The association of deleterious variants in TNFAIP3 was also analyzed between patients with or without the DRB1 risk alleles. The frequency of deleterious variants in TNFAIP3 was higher in the AIH patients without the DRB1 risk alleles than those with. These data suggested that deleterious variants might not predispose AIH in individuals with the strongest genetic risk factor, the DRB1 risk alleles. It was also possible that deleterious variants would be readily found in the individuals without the DRB1 risk alleles. Serum IgM levels in AIH with deleterious variants in TNFAIP3 were tended to be lower than those without (Table 2). Since AIH patients with higher serum IgM levels were suspected to be overlapped with primary biliary cholangitis, the AIH patients with lower serum IgM levels would be patients with lower probability of the overlap. It was reported that IgM levels of AIH patients with DRB1*04:05, one of the DRB1 risk alleles, were higher than those without6,8, explaining the decreased IgM levels in AIH patients with deleterious variants. Since DRB1 and TNFAIP3 were distantly located on the different arms of chromosome 6 (DRB1: 6p21.32, 32578769–32589848 in GRCh38, TNFAIP3: 6q23.3, 137867188–137883312), linkage disequilibrium was not strong between these two loci (r2 = 0.003, between the DRB1 risk alleles and deleterious variants in TNFAIP3 in AIH patients), suggesting that deleterious variants in TNFAIP3 and the DRB1 risk alleles would be independently associated with AIH. However, the independence could not be confirmed by logistic regression analysis, because the genotypes of the Japanese controls were not available.

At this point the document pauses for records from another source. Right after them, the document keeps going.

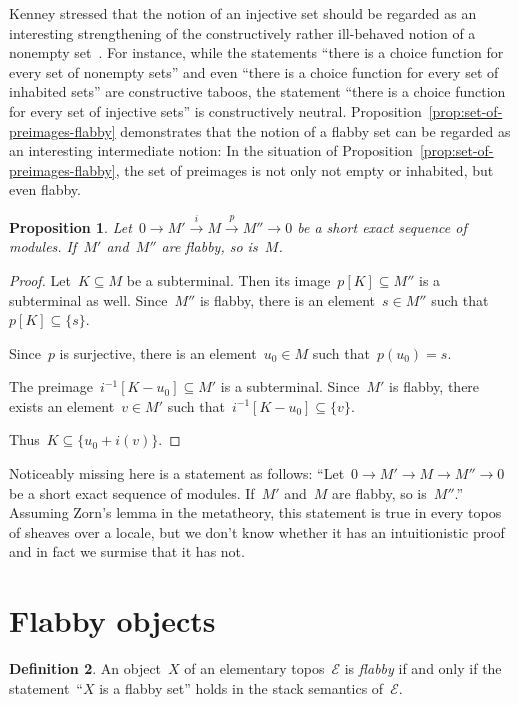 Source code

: \documentclass[oneside]{amsart}
\theoremstyle{definition}
\newtheorem{defn}{Definition}[section]
\theoremstyle{plain}
\newtheorem{prop}[defn]{Proposition}
\theoremstyle{remark}
\newcommand{\xra}[1]{\xrightarrow{#1}}
\newcommand{\E}{\mathcal{E}}
\renewcommand{\_}{\mathpunct{.}\,}
\begin{document}
Kenney stressed that the notion of an injective set should be regarded as an
interesting strengthening of the constructively rather ill-behaved notion of a
nonempty set~\cite{kenney:injective-choice}. For instance, while the statements
``there is a choice function for every set of nonempty sets'' and even ``there
is a choice function for every set of inhabited sets'' are constructive taboos,
the statement ``there is a choice function for every set of injective sets'' is
constructively neutral. Proposition~\ref{prop:set-of-preimages-flabby} demonstrates
that the notion of a flabby set can be regarded as an interesting intermediate
notion: In the situation of Proposition~\ref{prop:set-of-preimages-flabby}, the
set of preimages is not only not empty or inhabited, but even flabby.

\begin{prop}Let~$0 \to M' \xra{i} M \xra{p} M'' \to 0$ be a short exact
sequence of modules. If~$M'$ and~$M''$ are flabby, so is~$M$.
\end{prop}

\begin{proof}Let~$K \subseteq M$ be a subterminal. Then its image~$p[K] \subseteq M''$
is a subterminal as well. Since~$M''$ is flabby, there is an element~$s \in
M''$ such that~$p[K] \subseteq \{ s \}$.

Since~$p$ is surjective, there is an element~$u_0 \in M$ such that~$p(u_0) =
s$.

The preimage~$i^{-1}[K - u_0] \subseteq M'$ is a subterminal. Since~$M'$ is
flabby, there exists an element~$v \in M'$ such that~$i^{-1}[K - u_0] \subseteq
\{v\}$.

Thus~$K \subseteq \{ u_0 + i(v) \}$.
\end{proof}

Noticeably missing here is a statement as follows: ``Let~$0 \to M' \to M \to
M'' \to 0$ be a short exact sequence of modules. If~$M'$ and~$M$ are flabby, so
is~$M''$.'' Assuming Zorn's lemma in the metatheory, this statement is true in
every topos of sheaves over a locale, but we don't know whether it has an
intuitionistic proof and in fact we surmise that it has not.


\section{Flabby objects}

\begin{defn}An object~$X$ of an elementary topos~$\E$ is \emph{flabby} if and
only if the statement~``$X$ is a flabby set'' holds in the stack semantics
of~$\E$.\end{defn}
\end{document}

To the best of our knowledge, this is the first report of the association of deleterious variants in TNFAIP3 with Japanese AIH with cirrhosis. Since the sample size of this study was limited and the frequencies of deleterious variants were low, the association was modest. The associations should be confirmed in future large scale studies.
Materials and Methods
Patients and controls
A total of 360 AIH patients were recruited from National Hospital Organization (NHO) hospitals. The clinical information of the enrolled patients was obtained and 38 had cirrhosis at presentation2,24. All the AIH patients were native Japanese living in Japan and satisfied the criteria of International Autoimmune Hepatitis Group for diagnosis of AIH25. The allele frequencies of single nucleotide variants in TNFAIP3 gene in Japanese population were referred to 3.5KJPN panel from the genome cohort study of Tohoku Medical Megabank Organization (https://ijgvd.megabank.tohoku.ac.jp/)26,27,28. The distribution pattern of the age and gender of the controls was described elsewhere (https://ijgvd.megabank.tohoku.ac.jp/statistics/statistics-3-5kjpn-all/). This study was reviewed and approved by NHO Central IRB and University of Tsukuba Research Ethics Committee. Written informed consent was obtained from each individual. This study was conducted in accordance with the principles expressed in the Declaration of Helsinki.
Genotyping
Genotyping of TNFAIP3 gene was performed by the direct sequencing method of PCR products amplified with previously reported primers16 for exon 2 to exon 9 and BigDye Terminator v3.1 Cycle Sequencing Kit (Thermo Fisher Scientific Inc., Waltham, MA) using Applied Biosystems 3130xl Genetic Analyzer (Thermo Fisher Scientific Inc.). Deleterious alleles were defined by missense variants annotated as deleterious by all five protein prediction algorithms of PolyPhen-2 HumDiv (http://genetics.bwh.harvard.edu/pph2/index.shtml, probably damaging), PolyPhen-2 HumVar (http://genetics.bwh.harvard.edu/pph2/index.shtml, probably damaging), SIFT (http://sift.bii.a-star.edu.sg/, affect protein function), Mutation Taster (http://www.mutationtaster.org/, disease causing), and Likelihood Ratio Test Predictions (http://www.genetics.wustl.edu/jflab/lrt_query.html, deleterious)29,30,31,32,33,34. DRB1 genotyping results of the AIH patients were reported previously7,8. DRB1*04:01, *04:05, *08:02, or *08:03 were designated as the DRB1 risk alleles for AIH8.
Statistical analysis
The distribution of deleterious allele frequencies in AIH patients or AIH patients with cirrhosis was compared with those in Japanese controls by Fisher’s exact test using 2 × 2 contingency tables under the allele model35. The clinical phenotypes of AIH patients with deleterious alleles were compared with those without by Fisher’s exact test using 2 × 2 contingency tables or Mann-Whitney’s U Test. The distribution of deleterious allele frequencies was compared between AIH patients with or without the DRB1 risk alleles by Fisher’s exact test using 2 × 2 contingency tables under the allele model. Correction for multiple testing was performed by calculating false discovery rate Q-value36.
Data Availability
All relevant data are within the manuscript and its Supplementary Information files.
References
Wang, Q. et al. The clinical phenotypes of autoimmune hepatitis: A comprehensive review. J Autoimmun 66, 98–107 (2016).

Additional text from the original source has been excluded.